Content starts

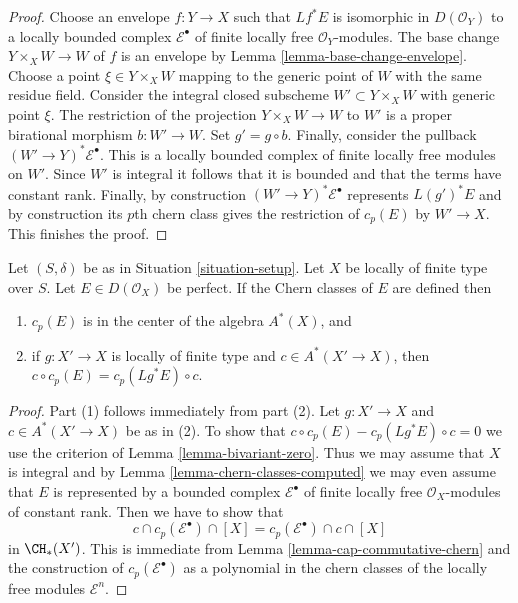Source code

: \begin{proof}
Choose an envelope $f : Y \to X$ such that $Lf^*E$ is isomorphic in
$D(\mathcal{O}_Y)$ to a locally bounded complex $\mathcal{E}^\bullet$
of finite locally free $\mathcal{O}_Y$-modules. The base change
$Y \times_X W \to W$ of $f$ is an envelope by
Lemma \ref{lemma-base-change-envelope}. Choose a point
$\xi \in Y \times_X W$ mapping to the generic point of $W$
with the same residue field. Consider the integral closed subscheme
$W' \subset Y \times_X W$ with generic point $\xi$. The restriction
of the projection $Y \times_X W \to W$ to $W'$ is a proper birational
morphism $b : W' \to W$. Set $g' = g \circ b$. Finally, consider the
pullback $(W' \to Y)^*\mathcal{E}^\bullet$. This is a locally bounded
complex of finite locally free modules on $W'$. Since $W'$ is integral
it follows that it is bounded and that the terms have constant rank.
Finally, by construction $(W' \to Y)^*\mathcal{E}^\bullet$
represents $L(g')^*E$ and by construction its $p$th chern class
gives the restriction of $c_p(E)$ by $W' \to X$. This finishes the proof.
\end{proof}

\begin{lemma}
\label{lemma-commutative-chern-perfect}
Let $(S, \delta)$ be as in Situation \ref{situation-setup}.
Let $X$ be locally of finite type over $S$.
Let $E \in D(\mathcal{O}_X)$ be perfect. If the Chern classes
of $E$ are defined then
\begin{enumerate}
\item $c_p(E)$ is in the center of the algebra $A^*(X)$, and
\item if $g : X' \to X$ is locally of finite type and $c \in A^*(X' \to X)$,
then $c \circ c_p(E) = c_p(Lg^*E) \circ c$.
\end{enumerate}
\end{lemma}

\begin{proof}
Part (1) follows immediately from part (2). Let $g : X' \to X$ and
$c \in A^*(X' \to X)$ be as in (2). To show that
$c \circ c_p(E) - c_p(Lg^*E) \circ c = 0$ we use the criterion of
Lemma \ref{lemma-bivariant-zero}. Thus we may assume that $X$
is integral and by Lemma \ref{lemma-chern-classes-computed}
we may even assume that $E$ is represented
by a bounded complex $\mathcal{E}^\bullet$
of finite locally free $\mathcal{O}_X$-modules of constant rank.
Then we have to show that
$$
c \cap c_p(\mathcal{E}^\bullet) \cap [X] =
c_p(\mathcal{E}^\bullet) \cap c \cap [X] 
$$
in $\CH_*(X')$. This is immediate from
Lemma \ref{lemma-cap-commutative-chern} and the construction
of $c_p(\mathcal{E}^\bullet)$ as a polynomial in the
chern classes of the locally free modules $\mathcal{E}^n$.
\end{proof}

Content ends

* _WHAT IS EXPECTED_:
Find and copy each line above holding "follows".

* _TASK ANSWER_:
it follows that it is bounded and that the terms have constant rank.
Part (1) follows immediately from part (2). Let $g : X' \to X$ and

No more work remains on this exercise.